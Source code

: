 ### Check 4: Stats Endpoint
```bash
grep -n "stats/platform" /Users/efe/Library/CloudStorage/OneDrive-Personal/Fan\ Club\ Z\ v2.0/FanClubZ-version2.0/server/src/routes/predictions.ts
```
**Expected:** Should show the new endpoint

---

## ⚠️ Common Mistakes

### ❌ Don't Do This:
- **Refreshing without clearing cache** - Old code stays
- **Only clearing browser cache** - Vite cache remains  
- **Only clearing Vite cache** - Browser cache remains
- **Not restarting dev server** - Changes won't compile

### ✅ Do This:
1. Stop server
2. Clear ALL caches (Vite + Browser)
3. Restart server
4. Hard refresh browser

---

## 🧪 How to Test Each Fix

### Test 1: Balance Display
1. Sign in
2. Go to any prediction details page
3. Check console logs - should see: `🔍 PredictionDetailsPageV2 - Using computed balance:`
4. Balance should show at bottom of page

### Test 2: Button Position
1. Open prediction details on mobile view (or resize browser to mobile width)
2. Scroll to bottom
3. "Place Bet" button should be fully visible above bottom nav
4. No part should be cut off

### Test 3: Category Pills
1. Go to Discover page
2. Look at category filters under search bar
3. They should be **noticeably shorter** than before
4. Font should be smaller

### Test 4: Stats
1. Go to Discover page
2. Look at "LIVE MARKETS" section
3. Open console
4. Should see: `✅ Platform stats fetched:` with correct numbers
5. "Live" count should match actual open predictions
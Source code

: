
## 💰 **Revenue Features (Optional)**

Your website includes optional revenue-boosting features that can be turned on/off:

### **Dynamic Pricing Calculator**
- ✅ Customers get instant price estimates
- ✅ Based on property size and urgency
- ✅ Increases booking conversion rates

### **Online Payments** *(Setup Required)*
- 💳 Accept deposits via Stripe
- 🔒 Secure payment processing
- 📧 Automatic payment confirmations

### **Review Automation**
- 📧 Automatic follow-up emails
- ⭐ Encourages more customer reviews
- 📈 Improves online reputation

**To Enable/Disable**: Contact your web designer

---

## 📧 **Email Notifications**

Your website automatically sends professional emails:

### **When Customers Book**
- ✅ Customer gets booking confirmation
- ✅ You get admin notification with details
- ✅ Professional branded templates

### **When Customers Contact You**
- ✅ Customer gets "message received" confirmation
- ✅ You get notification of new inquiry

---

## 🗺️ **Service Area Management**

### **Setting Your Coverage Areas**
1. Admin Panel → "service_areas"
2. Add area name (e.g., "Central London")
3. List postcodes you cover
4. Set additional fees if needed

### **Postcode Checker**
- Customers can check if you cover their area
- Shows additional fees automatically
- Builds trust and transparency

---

What to do
Print the material once more, exactly.

Output
Source code

: ### Check 4: Stats Endpoint
```bash
grep -n "stats/platform" /Users/efe/Library/CloudStorage/OneDrive-Personal/Fan\ Club\ Z\ v2.0/FanClubZ-version2.0/server/src/routes/predictions.ts
```
**Expected:** Should show the new endpoint

---

## ⚠️ Common Mistakes

### ❌ Don't Do This:
- **Refreshing without clearing cache** - Old code stays
- **Only clearing browser cache** - Vite cache remains  
- **Only clearing Vite cache** - Browser cache remains
- **Not restarting dev server** - Changes won't compile

### ✅ Do This:
1. Stop server
2. Clear ALL caches (Vite + Browser)
3. Restart server
4. Hard refresh browser

---

## 🧪 How to Test Each Fix

### Test 1: Balance Display
1. Sign in
2. Go to any prediction details page
3. Check console logs - should see: `🔍 PredictionDetailsPageV2 - Using computed balance:`
4. Balance should show at bottom of page

### Test 2: Button Position
1. Open prediction details on mobile view (or resize browser to mobile width)
2. Scroll to bottom
3. "Place Bet" button should be fully visible above bottom nav
4. No part should be cut off

### Test 3: Category Pills
1. Go to Discover page
2. Look at category filters under search bar
3. They should be **noticeably shorter** than before
4. Font should be smaller

### Test 4: Stats
1. Go to Discover page
2. Look at "LIVE MARKETS" section
3. Open console
4. Should see: `✅ Platform stats fetched:` with correct numbers
5. "Live" count should match actual open predictions
Source code

:
## 💰 **Revenue Features (Optional)**

Your website includes optional revenue-boosting features that can be turned on/off:

### **Dynamic Pricing Calculator**
- ✅ Customers get instant price estimates
- ✅ Based on property size and urgency
- ✅ Increases booking conversion rates

### **Online Payments** *(Setup Required)*
- 💳 Accept deposits via Stripe
- 🔒 Secure payment processing
- 📧 Automatic payment confirmations

### **Review Automation**
- 📧 Automatic follow-up emails
- ⭐ Encourages more customer reviews
- 📈 Improves online reputation

**To Enable/Disable**: Contact your web designer

---

## 📧 **Email Notifications**

Your website automatically sends professional emails:

### **When Customers Book**
- ✅ Customer gets booking confirmation
- ✅ You get admin notification with details
- ✅ Professional branded templates

### **When Customers Contact You**
- ✅ Customer gets "message received" confirmation
- ✅ You get notification of new inquiry

---

## 🗺️ **Service Area Management**

### **Setting Your Coverage Areas**
1. Admin Panel → "service_areas"
2. Add area name (e.g., "Central London")
3. List postcodes you cover
4. Set additional fees if needed

### **Postcode Checker**
- Customers can check if you cover their area
- Shows additional fees automatically
- Builds trust and transparency

---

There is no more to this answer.